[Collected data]

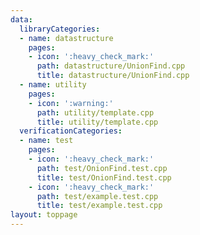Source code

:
 ```yaml
---
data:
  libraryCategories:
  - name: datastructure
    pages:
    - icon: ':heavy_check_mark:'
      path: datastructure/UnionFind.cpp
      title: datastructure/UnionFind.cpp
  - name: utility
    pages:
    - icon: ':warning:'
      path: utility/template.cpp
      title: utility/template.cpp
  verificationCategories:
  - name: test
    pages:
    - icon: ':heavy_check_mark:'
      path: test/OnionFind.test.cpp
      title: test/OnionFind.test.cpp
    - icon: ':heavy_check_mark:'
      path: test/example.test.cpp
      title: test/example.test.cpp
layout: toppage
---
```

▶ [Work to be completed] Please go through the data above and copy each line that has the word "UnionFind".

▶ [Result]
      path: datastructure/UnionFind.cpp
      title: datastructure/UnionFind.cpp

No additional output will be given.